What is being asked >> Your task is to give the listing below back word for word, pictures excluded.

Given records >>
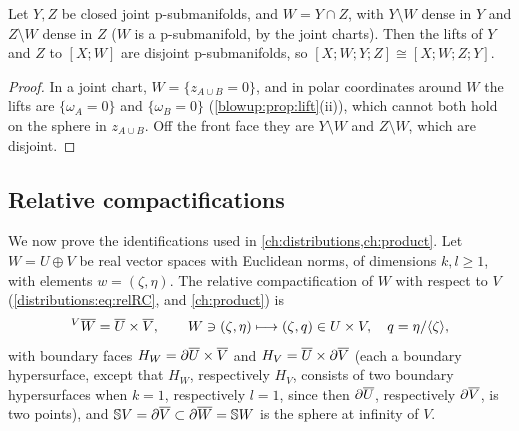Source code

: \begin{corollary}\label{blowup:cor:intersection}
Let $Y,Z$ be closed joint p-submanifolds, and $W=Y\cap Z$, with $Y\setminus W$ dense in
$Y$ and $Z\setminus W$ dense in $Z$ \textup{(}$W$ is a p-submanifold, by the joint
charts\textup{)}. Then the lifts of $Y$ and $Z$ to $[X;W]$ are disjoint
p-submanifolds, so $[X;W;Y;Z]\cong[X;W;Z;Y]$.
\end{corollary}
\begin{proof}
In a joint chart, $W=\{z_{A\cup B}=0\}$, and in polar coordinates around $W$ the lifts are
$\{\omega_A=0\}$ and $\{\omega_B=0\}$ (\cref{blowup:prop:lift}(ii)), which cannot both hold on
the sphere in $z_{A\cup B}$. Off the front face they are $Y\setminus W$ and $Z\setminus W$,
which are disjoint.
\end{proof}

\subsection{Relative compactifications}
We now prove the identifications used in \cref{ch:distributions,ch:product}. Let
$W=U\oplus V$ be real vector spaces with Euclidean norms, of dimensions $k,l\ge1$, with
elements $w=(\zeta,\eta)$. The relative compactification of $W$ with respect to $V$
(\eqref{distributions:eq:relRC}, and \cref{ch:product}) is
\begin{equation*}
  \relRC VW=\RC U\times\RC V,\qquad W\ni(\zeta,\eta)\longmapsto(\zeta,q)\in U\times V,\quad
  q=\eta/\ang\zeta,
\end{equation*}
with boundary faces $H_W=\pa\RC U\times\RC V$ and $H_V=\RC U\times\pa\RC V$ (each a boundary
hypersurface, except that $H_W$, respectively $H_V$, consists of two boundary hypersurfaces
when $k=1$, respectively $l=1$, since then $\pa\RC U$, respectively $\pa\RC V$, is two
points), and
$\Sphere V=\pa\RC V\subset\pa\RC W=\Sphere W$ is the sphere at infinity of $V$.

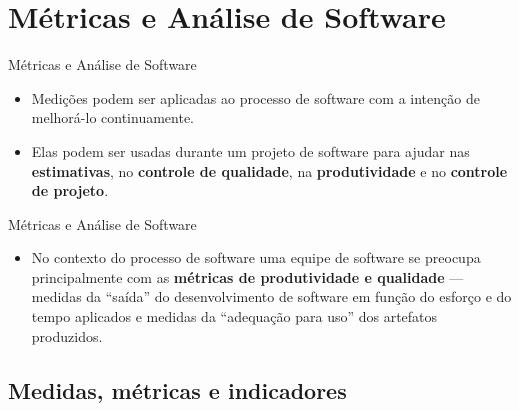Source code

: \documentclass{beamer}
\begin{document}
\section{Métricas e Análise de Software}

\begin{frame}{Métricas e Análise de Software}
	\begin{itemize}
		\justifying
		\item Medições podem ser aplicadas ao processo de software com a intenção de melhorá-lo continuamente.
		\item Elas podem ser usadas durante um projeto de software para ajudar nas \textbf{estimativas}, no \textbf{controle de qualidade}, na \textbf{produtividade} e no \textbf{controle de projeto}.
	\end{itemize}
\end{frame}

\begin{frame}{Métricas e Análise de Software}
	\begin{itemize}
		\justifying
		\item No contexto do processo de software uma equipe de software se preocupa principalmente com as \textbf{métricas de produtividade e qualidade} --- medidas da ``saída'' do desenvolvimento de software em função do esforço e do tempo aplicados e medidas da ``adequação para uso'' dos artefatos produzidos.
	\end{itemize}
\end{frame}

\subsection{Medidas, métricas e indicadores}
\end{document}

Reply >>
Source code

: \begin{corollary}\label{blowup:cor:intersection}
Let $Y,Z$ be closed joint p-submanifolds, and $W=Y\cap Z$, with $Y\setminus W$ dense in
$Y$ and $Z\setminus W$ dense in $Z$ \textup{(}$W$ is a p-submanifold, by the joint
charts\textup{)}. Then the lifts of $Y$ and $Z$ to $[X;W]$ are disjoint
p-submanifolds, so $[X;W;Y;Z]\cong[X;W;Z;Y]$.
\end{corollary}
\begin{proof}
In a joint chart, $W=\{z_{A\cup B}=0\}$, and in polar coordinates around $W$ the lifts are
$\{\omega_A=0\}$ and $\{\omega_B=0\}$ (\cref{blowup:prop:lift}(ii)), which cannot both hold on
the sphere in $z_{A\cup B}$. Off the front face they are $Y\setminus W$ and $Z\setminus W$,
which are disjoint.
\end{proof}

\subsection{Relative compactifications}
We now prove the identifications used in \cref{ch:distributions,ch:product}. Let
$W=U\oplus V$ be real vector spaces with Euclidean norms, of dimensions $k,l\ge1$, with
elements $w=(\zeta,\eta)$. The relative compactification of $W$ with respect to $V$
(\eqref{distributions:eq:relRC}, and \cref{ch:product}) is
\begin{equation*}
  \relRC VW=\RC U\times\RC V,\qquad W\ni(\zeta,\eta)\longmapsto(\zeta,q)\in U\times V,\quad
  q=\eta/\ang\zeta,
\end{equation*}
with boundary faces $H_W=\pa\RC U\times\RC V$ and $H_V=\RC U\times\pa\RC V$ (each a boundary
hypersurface, except that $H_W$, respectively $H_V$, consists of two boundary hypersurfaces
when $k=1$, respectively $l=1$, since then $\pa\RC U$, respectively $\pa\RC V$, is two
points), and
$\Sphere V=\pa\RC V\subset\pa\RC W=\Sphere W$ is the sphere at infinity of $V$.

Source code

: \documentclass{beamer}
\begin{document}
\section{Métricas e Análise de Software}

\begin{frame}{Métricas e Análise de Software}
	\begin{itemize}
		\justifying
		\item Medições podem ser aplicadas ao processo de software com a intenção de melhorá-lo continuamente.
		\item Elas podem ser usadas durante um projeto de software para ajudar nas \textbf{estimativas}, no \textbf{controle de qualidade}, na \textbf{produtividade} e no \textbf{controle de projeto}.
	\end{itemize}
\end{frame}

\begin{frame}{Métricas e Análise de Software}
	\begin{itemize}
		\justifying
		\item No contexto do processo de software uma equipe de software se preocupa principalmente com as \textbf{métricas de produtividade e qualidade} --- medidas da ``saída'' do desenvolvimento de software em função do esforço e do tempo aplicados e medidas da ``adequação para uso'' dos artefatos produzidos.
	\end{itemize}
\end{frame}

\subsection{Medidas, métricas e indicadores}
\end{document}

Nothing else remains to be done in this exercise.